The winery actually imports wine in bulk from Italy in gigantic, 24,000 litre bladders and then packages it for sale in bottles and 4-litre bags.
It sells a “Chianti” for $7.50 per bottle, or $26 for a bag.
As with cigarettes, the greater part of the sales are to non-natives.
As a result, the Province claims that it has been deprived of more than $14 million in revenue in the last four years.
The legal questions concerning the First Nation’s right to licence a winery in the first place and then to sell the wine to non-natives will be argued in the courts.
What is also at play, however, are other issues concerning international trade agreements to which Canada is part that have to do with the wine itself.
According to the Post, the lawyer representing the winery explained that the winery employs an Oenologist” certified and graduated with honours in Italy”.
“All he does is put in different tannins or different tastes to make different kinds of wine, like Valpolicella, like Chianti Classico. That’s all he does.”
That’s all. Hmm. Well, wine-producing countries including Canada, are very careful to delineate what constitutes a wine of a particular area, such as Chianti from the Classico district of Tuscany in Italy and even Ice Wine from Ontario.
For example, unless a wine is made in Champagne in France, it cannot carry that word, “champagne” on its label.
It can’t even say that it is made in the “champagne method.”
Other producing areas use such terms as the “Traditional Method” to indicate that the wine underwent secondary fermentation in the bottle, as is the case with Champagne.
At the LCBO, of the more than 80 different Chianti Classico wines, only two are priced under $16.95, and most below the “riserva” level would cost between $18 and $25 per bottle.
As for Amarone, there are just 3 of over 60 that sell for less than $33, while others can easily cost $50 and much, much, more.
In addition, Amarone and Chianti are made from entirely different grapes.
Kahnawake’s $7.50 Chianti and $12.50 Amarone will be a far cry in quality from the real wines bearing those names.
While many people would know just from the price that they can’t be legitimate, it is still misleading and would be a violation of international trade laws.
“Would Be” is the fundamental distinction, because I really don’t know how those laws would apply to North American First Nations.
The other question that got me thinking had to do with the oenologist adding this and that to the wine to make it a “Chianti Classico”, for instance.
I have no idea what this person might be doing to manipulate flavours, but normally wine makers don’t go around throwing in fruit juice etc. to change flavours. I hope.
The fact is, that some manipulation is allowed, depending on where the wine is made, by which characteristics can be adjusted.
Sugar, for example has been added at times prior to fermentation in order to bring up the alcohol levels.
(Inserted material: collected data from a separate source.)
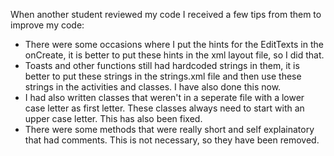 When another student reviewed my code I received a few tips from them to improve my code:
* There were some occasions where I put the hints for the EditTexts in the onCreate, it is better to put these hints in the xml
  layout file, so I did that.
* Toasts and other functions still had hardcoded strings in them, it is better to put these strings in the strings.xml file and 
  then use these strings in the activities and classes. I have also done this now.
* I had also written classes that weren't in a seperate file with a lower case letter as first letter. These classes always need 
  to start with an upper case letter. This has also been fixed. 
* There were some methods that were really short and self explainatory that had comments. This is not necessary, so they have
  been removed. 
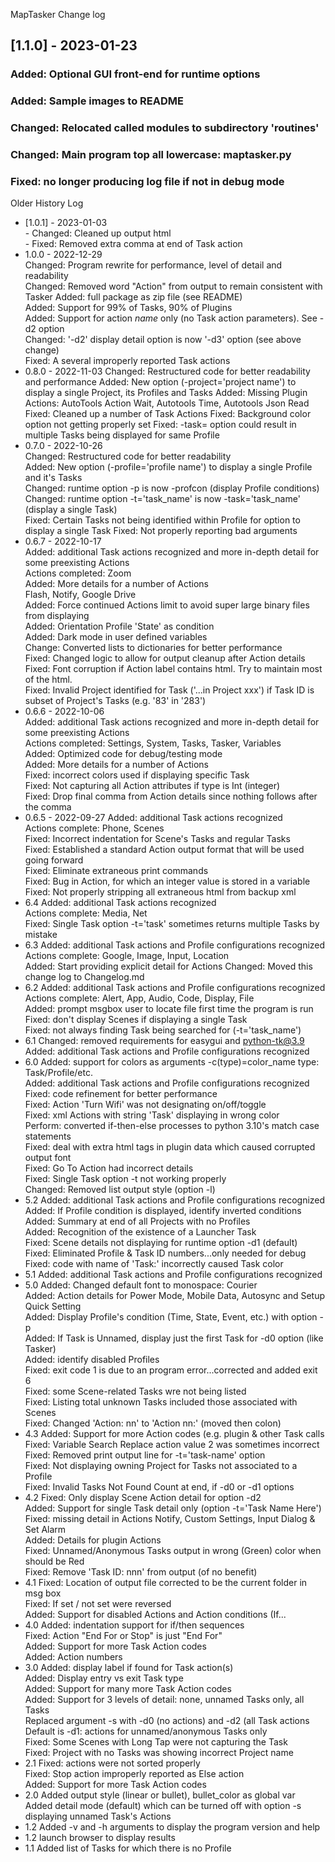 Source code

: MapTasker Change log
 ## [1.1.0] - 2023-01-23
### Added:  Optional GUI front-end for runtime options
### Added:  Sample images to README
### Changed: Relocated called modules to subdirectory 'routines'
### Changed: Main program top all lowercase: maptasker.py
### Fixed: no longer producing log file if not in debug mode
 
Older History Log   
  - [1.0.1] - 2023-01-03    
        - Changed: Cleaned up output html    
        - Fixed: Removed extra comma at end of Task action
  - 1.0.0 - 2022-12-29    
       Changed: Program rewrite for performance, level of detail and readability    
       Changed: Removed word "Action" from output to remain consistent with Tasker
       Added: full package as zip file (see README)    
       Added: Support for 99% of Tasks, 90% of Plugins    
       Added: Support for action *name* only (no Task action parameters).  See -d2 option    
       Changed: '-d2' display detail option is now '-d3' option (see above change)    
       Fixed: A several improperly reported Task actions    
  - 0.8.0 - 2022-11-03
       Changed: Restructured code for better readability and performance
       Added: New option (-project='project name') to display a single Project, its Profiles and Tasks
       Added: Missing Plugin Actions: AutoTools Action Wait, Autotools Time, Autotools Json Read
       Fixed: Cleaned up a number of Task Actions
       Fixed: Background color option not getting properly set
       Fixed: -task= option could result in multiple Tasks being displayed for same Profile
  - 0.7.0 - 2022-10-26  
       Changed: Restructured code for better readability  
       Added: New option (-profile='profile name') to display a single Profile and it's Tasks  
       Changed: runtime option -p is now -profcon (display Profile conditions)  
       Changed: runtime option -t='task_name' is now -task='task_name' (display a single Task)  
       Fixed: Certain Tasks not being identified within Profile for option to display a single Task
       Fixed: Not properly reporting bad arguments  
  - 0.6.7 - 2022-10-17  
       Added: additional Task actions recognized and more in-depth detail for some preexisting Actions   
                Actions completed: Zoom  
        Added: More details for a number of Actions  
        Flash, Notify, Google Drive  
        Added: Force continued Actions limit to avoid super large binary files from displaying  
        Added: Orientation Profile 'State' as condition  
        Added: Dark mode in user defined variables  
        Change: Converted lists to dictionaries for better performance  
        Fixed: Changed logic to allow for output cleanup after Action details  
        Fixed: Font corruption if Action label contains html.  Try to maintain most of the html.  
        Fixed: Invalid Project identified for Task ('...in Project xxx') if Task ID is subset of Project's Tasks (e.g. '83' in '283')
  - 0.6.6 - 2022-10-06  
        Added: additional Task actions recognized and more in-depth detail for some preexisting Actions  
               Actions completed: Settings, System, Tasks, Tasker, Variables  
        Added: Optimized code for debug/testing mode  
        Added: More details for a number of Actions  
        Fixed: incorrect colors used if displaying specific Task  
        Fixed: Not capturing all Action attributes if type is Int (integer)  
        Fixed: Drop final comma from Action details since nothing follows after the comma  
  - 0.6.5 - 2022-09-27
        Added: additional Task actions recognized   
                 Actions complete: Phone, Scenes   
        Fixed: Incorrect indentation for Scene's Tasks and regular Tasks   
        Fixed: Established a standard Action output format that will be used going forward   
        Fixed: Eliminate extraneous print commands   
        Fixed: Bug in Action, for which an integer value is stored in a variable   
        Fixed: Not properly stripping all extraneous html from backup xml
  - 6.4 Added: additional Task actions recognized   
                 Actions complete: Media, Net                                       
        Fixed: Single Task option -t='task' sometimes returns multiple Tasks by mistake 
  - 6.3 Added: additional Task actions and Profile configurations recognized 
                 Actions complete: Google, Image, Input, Location                              
        Added: Start providing explicit detail for Actions
        Changed: Moved this change log to Changelog.md                                           
  - 6.2 Added: additional Task actions and Profile configurations recognized                  
               Actions complete: Alert, App, Audio, Code, Display, File                       
        Added: prompt msgbox user to locate file first time the program is run                
        Fixed: don't display Scenes if displaying a single Task                               
        Fixed: not always finding Task being searched for (-t='task_name')                    
  - 6.1 Changed: removed requirements for easygui and python-tk@3.9                           
        Added: additional Task actions and Profile configurations recognized                  
  - 6.0 Added: support for colors as arguments -c(type)=color_name  type: Task/Profile/etc.   
        Added: additional Task actions and Profile configurations recognized                  
        Fixed: code refinement for better performance                                         
        Fixed: Action 'Turn Wifi' was not designating on/off/toggle                           
        Fixed: xml Actions with string 'Task' displaying in wrong color                       
        Perform: converted if-then-else processes to python 3.10's match case statements      
        Fixed: deal with extra html tags in plugin data which caused corrupted output font    
        Fixed: Go To Action had incorrect details                                             
        Fixed: Single Task option -t not working properly                                     
        Changed: Removed list output style (option -l)                                        
  - 5.2 Added: additional Task actions and Profile configurations recognized                  
        Added: If Profile condition is displayed, identify inverted conditions                
        Added: Summary at end of all Projects with no Profiles                                
        Added: Recognition of the existence of a Launcher Task                                
        Fixed: Scene details not displaying for runtime option -d1 (default)                  
        Fixed: Eliminated Profile & Task ID numbers...only needed for debug                   
        Fixed: code with name of 'Task:' incorrectly caused Task color                        
  - 5.1 Added: additional Task actions and Profile configurations recognized                  
  - 5.0 Added: Changed default font to monospace: Courier                                     
        Added: Action details for Power Mode, Mobile Data, Autosync and Setup Quick Setting   
        Added: Display Profile's condition (Time, State, Event, etc.) with option -p          
        Added: If Task is Unnamed, display just the first Task for -d0 option (like Tasker)   
        Added: identify disabled Profiles                                                     
        Fixed: exit code 1 is due to an program error...corrected and added exit 6            
        Fixed: some Scene-related Tasks wre not being listed                                  
        Fixed: Listing total unknown Tasks included those associated with Scenes              
        Fixed: Changed 'Action: nn' to 'Action nn:'   (moved then colon)                      
  - 4.3 Added: Support for more Action codes (e.g. plugin & other Task calls                  
        Fixed: Variable Search Replace action value 2 was sometimes incorrect                 
        Fixed: Removed print output line for -t='task-name' option                            
        Fixed: Not displaying owning Project for Tasks not associated to a Profile            
        Fixed: Invalid Tasks Not Found Count at end, if -d0 or -d1 options                    
  - 4.2 Fixed: Only display Scene Action detail for option -d2                                
        Added: Support for single Task detail only (option -t='Task Name Here')               
        Fixed: missing detail in Actions Notify, Custom Settings, Input Dialog & Set Alarm    
        Added: Details for plugin Actions                                                     
        Fixed: Unnamed/Anonymous Tasks output in wrong (Green) color when should be Red       
        Fixed: Remove 'Task ID: nnn' from output (of no benefit)                              
  - 4.1 Fixed: Location of output file corrected to be the current folder in msg box          
        Fixed: If set / not set were reversed                                                 
        Added: Support for disabled Actions and Action conditions (If...                      
  - 4.0 Added: indentation support for if/then sequences                                      
        Fixed: Action "End For or Stop" is just "End For"                                     
        Added: Support for more Task Action codes                                             
        Added: Action numbers                                                                 
  - 3.0 Added: display label if found for Task action(s)                                      
        Added: Display entry vs exit Task type                                                
        Added: Support for many more Task Action codes                                        
        Added: Support for 3 levels of detail: none, unnamed Tasks only, all Tasks            
               Replaced argument -s with -d0 (no actions) and -d2 (all Task actions           
               Default is -d1: actions for unnamed/anonymous Tasks only                       
        Fixed: Some Scenes with Long Tap were not capturing the Task                          
        Fixed: Project with no Tasks was showing incorrect Project name                       
  - 2.1 Fixed: actions were not sorted properly                                               
        Fixed: Stop action improperly reported as Else action                                 
        Added: Support for more Task Action codes                                             
  - 2.0 Added output style (linear or bullet), bullet_color as global var                     
        Added detail mode (default) which can be turned off with option -s                    
         displaying unnamed Task's Actions                                                    
  - 1.2 Added -v and -h arguments to display the program version and help                     
  - 1.2 launch browser to display results                                                     
  - 1.1 Added list of Tasks for which there is no Profile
This practice, called “chaptalization”, is legal in some jurisdictions and not allowed in others, especially warmer climate production areas such as Australia.
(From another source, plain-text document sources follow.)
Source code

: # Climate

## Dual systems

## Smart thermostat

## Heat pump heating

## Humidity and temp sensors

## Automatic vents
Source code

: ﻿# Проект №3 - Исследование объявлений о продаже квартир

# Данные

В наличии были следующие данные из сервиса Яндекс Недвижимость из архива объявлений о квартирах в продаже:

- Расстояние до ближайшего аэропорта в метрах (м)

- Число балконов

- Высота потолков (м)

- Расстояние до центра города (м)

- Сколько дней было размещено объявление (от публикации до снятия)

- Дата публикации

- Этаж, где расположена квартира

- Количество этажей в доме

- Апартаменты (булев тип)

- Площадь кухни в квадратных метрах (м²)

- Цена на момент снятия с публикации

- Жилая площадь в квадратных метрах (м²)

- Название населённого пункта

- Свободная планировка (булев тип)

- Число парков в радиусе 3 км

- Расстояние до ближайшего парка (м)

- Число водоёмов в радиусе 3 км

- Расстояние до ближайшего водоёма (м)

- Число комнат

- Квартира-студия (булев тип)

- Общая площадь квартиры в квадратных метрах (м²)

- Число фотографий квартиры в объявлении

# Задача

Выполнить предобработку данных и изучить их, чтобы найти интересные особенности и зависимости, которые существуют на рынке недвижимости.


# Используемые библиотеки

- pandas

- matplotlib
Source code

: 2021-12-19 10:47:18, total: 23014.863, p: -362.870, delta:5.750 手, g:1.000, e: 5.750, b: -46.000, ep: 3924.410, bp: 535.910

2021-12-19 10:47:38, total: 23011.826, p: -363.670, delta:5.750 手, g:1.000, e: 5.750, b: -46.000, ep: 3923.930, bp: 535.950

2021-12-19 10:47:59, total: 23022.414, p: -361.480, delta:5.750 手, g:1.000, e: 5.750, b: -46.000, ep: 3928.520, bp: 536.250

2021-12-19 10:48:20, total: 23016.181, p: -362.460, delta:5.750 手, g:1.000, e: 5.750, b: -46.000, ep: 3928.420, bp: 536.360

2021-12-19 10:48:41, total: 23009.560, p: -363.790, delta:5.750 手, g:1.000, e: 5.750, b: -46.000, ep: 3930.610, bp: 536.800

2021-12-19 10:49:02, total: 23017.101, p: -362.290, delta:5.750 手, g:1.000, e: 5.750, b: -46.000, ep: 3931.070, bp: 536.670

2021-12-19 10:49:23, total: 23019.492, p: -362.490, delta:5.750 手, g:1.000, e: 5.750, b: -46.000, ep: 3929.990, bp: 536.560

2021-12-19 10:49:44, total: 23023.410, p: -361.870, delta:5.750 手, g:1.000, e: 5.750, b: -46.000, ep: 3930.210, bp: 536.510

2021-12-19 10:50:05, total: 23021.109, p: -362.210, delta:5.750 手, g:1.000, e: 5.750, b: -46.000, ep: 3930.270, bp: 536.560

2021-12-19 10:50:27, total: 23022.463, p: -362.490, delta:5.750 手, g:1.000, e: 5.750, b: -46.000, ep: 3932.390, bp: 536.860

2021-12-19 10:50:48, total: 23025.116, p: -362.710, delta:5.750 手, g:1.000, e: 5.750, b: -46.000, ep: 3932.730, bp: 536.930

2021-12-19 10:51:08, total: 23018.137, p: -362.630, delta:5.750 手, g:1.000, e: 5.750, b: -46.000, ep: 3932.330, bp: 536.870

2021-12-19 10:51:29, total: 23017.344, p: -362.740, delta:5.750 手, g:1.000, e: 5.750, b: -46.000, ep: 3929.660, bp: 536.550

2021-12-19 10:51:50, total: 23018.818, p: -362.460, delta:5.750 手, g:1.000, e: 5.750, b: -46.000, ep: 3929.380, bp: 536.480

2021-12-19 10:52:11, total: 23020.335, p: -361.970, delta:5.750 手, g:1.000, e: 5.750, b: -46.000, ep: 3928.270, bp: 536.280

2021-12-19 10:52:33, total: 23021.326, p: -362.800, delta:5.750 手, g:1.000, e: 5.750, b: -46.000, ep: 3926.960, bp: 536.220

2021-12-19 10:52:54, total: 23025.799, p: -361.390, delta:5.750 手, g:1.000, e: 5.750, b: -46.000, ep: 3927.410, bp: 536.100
At times different elements may be added to adjust acidity and other materials are used to clarify the wine by ‘fining’; however, in such cases the material used attracts and gathers naturally suspended particles and then precipitates out.
They aren’t used to bring anything new to the wine.
While traditionally, oak barrels are used to enhance wines as they age, wineries have been known to use oak chips and oak dust instead as cheaper alternatives to very expensive barrels.
All in all, wine is a fairly natural product.
What our Kahnawake oenologist is doing is intriguing and more than a little suspicious, at best.
As we head into the new year, I would like to welcome readers in North Bay, Timmins, and Barrie to my column.
Until now, I have narrowed recommendations down to what has been available in Sault Ste. Marie, but going forward, I will try to identify wines that might come available in the other communities, too.
I post my column a week ahead of the bi-monthly vintages releases, so that, if there is something you think you would like, you have a chance to check with the store by the Monday before the Release and have them order it in if necessary.
The LCBO consultants are quite co-operative and will try to help, depending on the stock remaining in the warehouses.
In addition, I would welcome any questions on wine or suggestions for columns. Please e-mail me at firstname.lastname@example.org, and I promise to answer as best I can.
January 9 Vintages Release
After the relative extravagance of the pre-Christmas releases when exceptional and pricier wines dominate, the first release of 2016 has many affordable choices.
Two good Rieslings are featured: Featherstone’s Black Sheep 2014, $16.95 from Niagara which Rod Phillips awarded 5 stars and called “vibrant and delicious”, and the always reliable Lingenfelder Bird label 2013, $14.95, from Germany’s Pfalz region which carries stone fruit and citrus notes. Like the Featherstone, it is off dry and would go well with Asian dishes. (P.S. It is $18.50 in B.C.!)
Mulderbosch Chenin Blanc 2015, $14.95 gets consistently high reviews in John Platter’s guide to South African Wines. It has just a kiss of oak and presents with suggestions of peach, lemon and mineral.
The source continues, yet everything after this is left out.